__Instructions for the task__.
Please transcribe exactly the lines from the first line of the records below through the line containing "### Give an example of a", including both, and omit all pictures.

[Collected data]

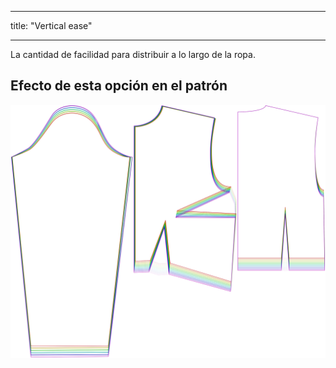 - - -
title: "Vertical ease"
- - -

La cantidad de facilidad para distribuir a lo largo de la ropa.

## Efecto de esta opción en el patrón

![Esta imagen muestra el efecto de esta opción superponiendo varias variantes que tienen un valor diferente para esta opción](breanna_verticalease_sample.svg "Efecto de esta opción en el patrón")
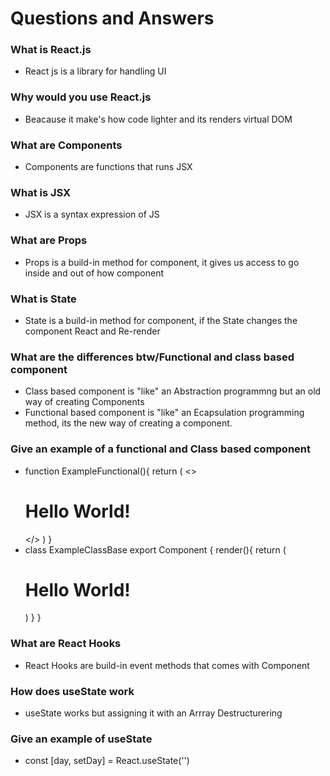 # Questions and Answers


### What is React.js
- React js is a library for handling UI

### Why would you use React.js
- Beacause it make's how code lighter and its renders virtual DOM

### What are Components
- Components are functions that runs JSX

### What is JSX
- JSX is a syntax expression of JS

### What are Props
- Props is a build-in method for component, it gives us access to go inside and out of how component

### What is State
- State is a build-in method for component, if the State changes the component React and Re-render

### What are the differences btw/Functional and class based component
- Class based component is "like" an Abstraction programmng but an old way of creating Components
- Functional based component is "like" an Ecapsulation programming method, its the new way of creating a component.

### Give an example of a functional and Class based component
- function ExampleFunctional(){
   return (
      <>
         <h1>Hello World!</h1>
      </>
   )
}
- class ExampleClassBase export Component {
   render(){
      return (
         <div>
           <h1>Hello World!</h1>
         </div>
      )
   }
}

### What are React Hooks
- React Hooks are build-in event methods that comes with Component

### How does useState work
- useState works but assigning it with an Arrray Destructurering

### Give an example of useState
- const [day, setDay] = React.useState('')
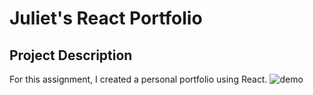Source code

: # Juliet's React Portfolio

## Project Description
For this assignment, I created a personal portfolio using React. 
<img src="https://i.imgur.com/KvBUyXR.png" alt="demo"/>
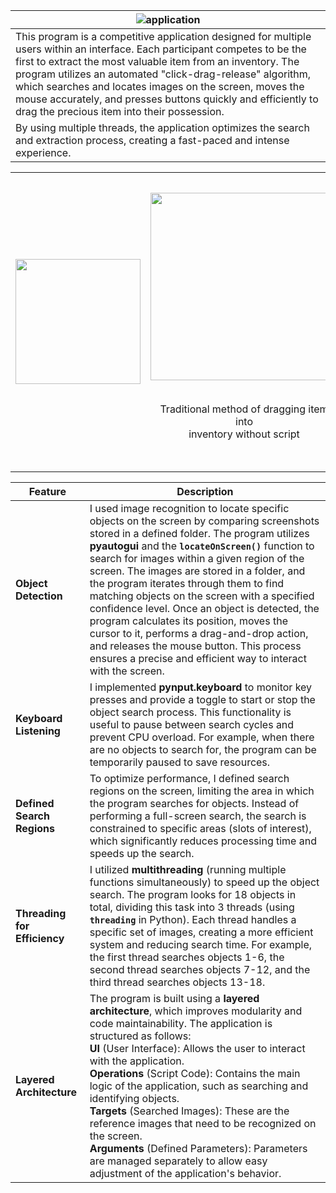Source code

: | ![application](https://github.com/user-attachments/assets/6cbb6405-b523-428d-b97b-83bc1a3dfe52) | 
|----------------------------------------------------------------------------------------------------|
| This program is a competitive application designed for multiple users within an interface. Each participant competes to be the first to extract the most valuable item from an inventory. The program utilizes an automated "click-drag-release" algorithm, which searches and locates images on the screen, moves the mouse accurately, and presses buttons quickly and efficiently to drag the precious item into their possession. |
| By using multiple threads, the application optimizes the search and extraction process, creating a fast-paced and intense experience. |

<table align="center">
  <tr>
    <td><img src="https://github.com/user-attachments/assets/4fb1879c-9d9c-4ead-be69-b6d4dd3f6efb" width="200" /></td>
    <td><img src="https://github.com/user-attachments/assets/8723862b-4fc8-4c2d-b379-44d9aec2599a" width="300" /> <br></br>
    <p style="text-align:center;">Traditional method of dragging item into<br>inventory without script</p></td>
    <td><img src="https://github.com/user-attachments/assets/42749290-ef48-49a8-9036-922dd15abefc" width="400" /><br>
    <p style="text-align:center;">Method of dragging items into inventory using a script</p></td>
  </tr>
</table>


| **Feature**               | **Description**                                                                                                                                                                                                                                                                                                                                                         |
|---------------------------|-------------------------------------------------------------------------------------------------------------------------------------------------------------------------------------------------------------------------------------------------------------------------------------------------------------------------------------------------------------------------|
| **Object Detection**       | I used image recognition to locate specific objects on the screen by comparing screenshots stored in a defined folder. The program utilizes **pyautogui** and the **`locateOnScreen()`** function to search for images within a given region of the screen. The images are stored in a folder, and the program iterates through them to find matching objects on the screen with a specified confidence level. Once an object is detected, the program calculates its position, moves the cursor to it, performs a drag-and-drop action, and releases the mouse button. This process ensures a precise and efficient way to interact with the screen. |
| **Keyboard Listening**     | I implemented **pynput.keyboard** to monitor key presses and provide a toggle to start or stop the object search process. This functionality is useful to pause between search cycles and prevent CPU overload. For example, when there are no objects to search for, the program can be temporarily paused to save resources.                                          |
| **Defined Search Regions** | To optimize performance, I defined search regions on the screen, limiting the area in which the program searches for objects. Instead of performing a full-screen search, the search is constrained to specific areas (slots of interest), which significantly reduces processing time and speeds up the search.                                                       |
| **Threading for Efficiency** | I utilized **multithreading** (running multiple functions simultaneously) to speed up the object search. The program looks for 18 objects in total, dividing this task into 3 threads (using **`threading`** in Python). Each thread handles a specific set of images, creating a more efficient system and reducing search time. For example, the first thread searches objects 1-6, the second thread searches objects 7-12, and the third thread searches objects 13-18. |
| **Layered Architecture**   | The program is built using a **layered architecture**, which improves modularity and code maintainability. The application is structured as follows: <br> **UI** (User Interface): Allows the user to interact with the application. <br> **Operations** (Script Code): Contains the main logic of the application, such as searching and identifying objects. <br> **Targets** (Searched Images): These are the reference images that need to be recognized on the screen. <br> **Arguments** (Defined Parameters): Parameters are managed separately to allow easy adjustment of the application's behavior.  |
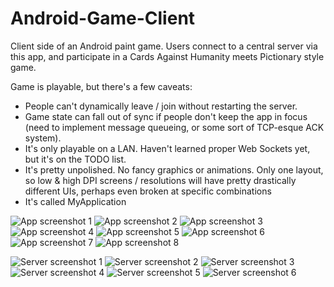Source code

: # Android-Game-Client
Client side of an Android paint game. Users connect to a central server via this app, and participate in a Cards Against Humanity meets Pictionary style game. 

Game is playable, but there's a few caveats:
* People can't dynamically leave / join without restarting the server.
* Game state can fall out of sync if people don't keep the app in focus (need to implement message queueing, or some sort of TCP-esque ACK system).
* It's only playable on a LAN. Haven't learned proper Web Sockets yet, but it's on the TODO list. 
* It's pretty unpolished. No fancy graphics or animations. Only one layout, so low & high DPI screens / resolutions will have pretty drastically different UIs, perhaps even broken at specific combinations
* It's called MyApplication

![App screenshot 1](https://github.com/cmfitzg2/Android-Game-Client/blob/master/app/src/main/res/drawable/promo-art/Android-1.png?raw=true)
![App screenshot 2](https://github.com/cmfitzg2/Android-Game-Client/blob/master/app/src/main/res/drawable/promo-art/Android-2.png?raw=true)
![App screenshot 3](https://github.com/cmfitzg2/Android-Game-Client/blob/master/app/src/main/res/drawable/promo-art/Android-3.png?raw=true)
![App screenshot 4](https://github.com/cmfitzg2/Android-Game-Client/blob/master/app/src/main/res/drawable/promo-art/Android-4.png?raw=true)
![App screenshot 5](https://github.com/cmfitzg2/Android-Game-Client/blob/master/app/src/main/res/drawable/promo-art/Android-5.png?raw=true)
![App screenshot 6](https://github.com/cmfitzg2/Android-Game-Client/blob/master/app/src/main/res/drawable/promo-art/Android-6.png?raw=true)
![App screenshot 7](https://github.com/cmfitzg2/Android-Game-Client/blob/master/app/src/main/res/drawable/promo-art/Android-7.png?raw=true)
![App screenshot 8](https://github.com/cmfitzg2/Android-Game-Client/blob/master/app/src/main/res/drawable/promo-art/Android-8.png?raw=true)

![Server screenshot 1](https://github.com/cmfitzg2/Android-Game-Client/blob/master/app/src/main/res/drawable/promo-art/Server-1.png?raw=true)
![Server screenshot 2](https://github.com/cmfitzg2/Android-Game-Client/blob/master/app/src/main/res/drawable/promo-art/Server-2.png?raw=true)
![Server screenshot 3](https://github.com/cmfitzg2/Android-Game-Client/blob/master/app/src/main/res/drawable/promo-art/Server-3.png?raw=true)
![Server screenshot 4](https://github.com/cmfitzg2/Android-Game-Client/blob/master/app/src/main/res/drawable/promo-art/Server-4.png?raw=true)
![Server screenshot 5](https://github.com/cmfitzg2/Android-Game-Client/blob/master/app/src/main/res/drawable/promo-art/Server-5.png?raw=true)
![Server screenshot 6](https://github.com/cmfitzg2/Android-Game-Client/blob/master/app/src/main/res/drawable/promo-art/Server-6.png?raw=true)
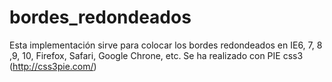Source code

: bordes_redondeados
==================

Esta implementación sirve para colocar los bordes redondeados en IE6, 7, 8 ,9, 10, Firefox, Safari, Google Chrone, etc. Se ha realizado con PIE css3 (http://css3pie.com/)
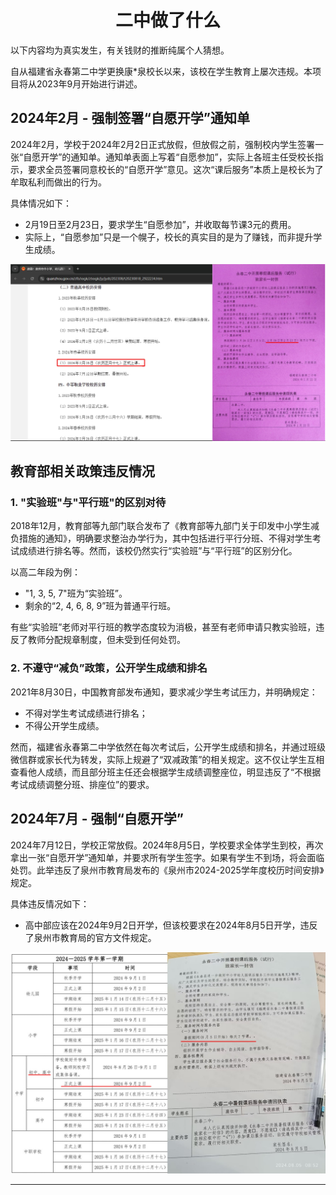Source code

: <div align="center">

# 二中做了什么


</div>

以下内容均为真实发生，有关钱财的推断纯属个人猜想。

自从福建省永春第二中学更换康*泉校长以来，该校在学生教育上屡次违规。本项目将从2023年9月开始进行讲述。

## 2024年2月 - 强制签署“自愿开学”通知单

2024年2月，学校于2024年2月2日正式放假，但放假之前，强制校内学生签署一张“自愿开学”的通知单。通知单表面上写着“自愿参加”，实际上各班主任受校长指示，要求全员签署同意校长的“自愿开学”意见。这次“课后服务”本质上是校长为了牟取私利而做出的行为。 

具体情况如下：
- 2月19日至2月23日，要求学生“自愿参加”，并收取每节课3元的费用。
- 实际上，“自愿参加”只是一个幌子，校长的真实目的是为了赚钱，而非提升学生成绩。

<a href="./resources/2024Mo2_Winter.jpg" title="2024年2月寒假"><img src="./resources/2024Mo2_Winter.jpg"></a>

## 教育部相关政策违反情况

### 1. "实验班"与"平行班"的区别对待

2018年12月，教育部等九部门联合发布了《教育部等九部门关于印发中小学生减负措施的通知》，明确要求整治办学行为，其中包括进行平行分班、不得对学生考试成绩进行排名等。然而，该校仍然实行“实验班”与“平行班”的区别分化。

以高二年段为例：

- "1, 3, 5, 7"班为“实验班”。
- 剩余的“2, 4, 6, 8, 9”班为普通平行班。

有些“实验班”老师对平行班的教学态度较为消极，甚至有老师申请只教实验班，违反了教师分配规章制度，但未受到任何处罚。

### 2. 不遵守“减负”政策，公开学生成绩和排名

2021年8月30日，中国教育部发布通知，要求减少学生考试压力，并明确规定：
- 不得对学生考试成绩进行排名；
- 不得公开学生成绩。

然而，福建省永春第二中学依然在每次考试后，公开学生成绩和排名，并通过班级微信群或家长代为转发，实际上规避了“双减政策”的相关规定。这不仅让学生互相查看他人成绩，而且部分班主任还会根据学生成绩调整座位，明显违反了“不根据考试成绩调整分班、排座位”的要求。

## 2024年7月 - 强制“自愿开学”

2024年7月12日，学校正常放假。2024年8月5日，学校要求全体学生到校，再次拿出一张“自愿开学”通知单，并要求所有学生签字。如果有学生不到场，将会面临处罚。此举违反了泉州市教育局发布的《泉州市2024-2025学年度校历时间安排》规定。

具体违反情况如下：
- 高中部应该在2024年9月2日开学，但该校要求在2024年8月5日开学，违反了泉州市教育局的官方文件规定。

<a href="./resources/2024Mo8_Summer.jpg" title="2024年8月暑假"><img src="./resources/2024Mo8_Summer.jpg"></a>

---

__Task answer__.
 - - -
title: "Vertical ease"
- - -

La cantidad de facilidad para distribuir a lo largo de la ropa.

## Efecto de esta opción en el patrón

![Esta imagen muestra el efecto de esta opción superponiendo varias variantes que tienen un valor diferente para esta opción](breanna_verticalease_sample.svg "Efecto de esta opción en el patrón")
 # Questions and Answers


### What is React.js
- React js is a library for handling UI

### Why would you use React.js
- Beacause it make's how code lighter and its renders virtual DOM

### What are Components
- Components are functions that runs JSX

### What is JSX
- JSX is a syntax expression of JS

### What are Props
- Props is a build-in method for component, it gives us access to go inside and out of how component

### What is State
- State is a build-in method for component, if the State changes the component React and Re-render

### What are the differences btw/Functional and class based component
- Class based component is "like" an Abstraction programmng but an old way of creating Components
- Functional based component is "like" an Ecapsulation programming method, its the new way of creating a component.

### Give an example of a functional and Class based component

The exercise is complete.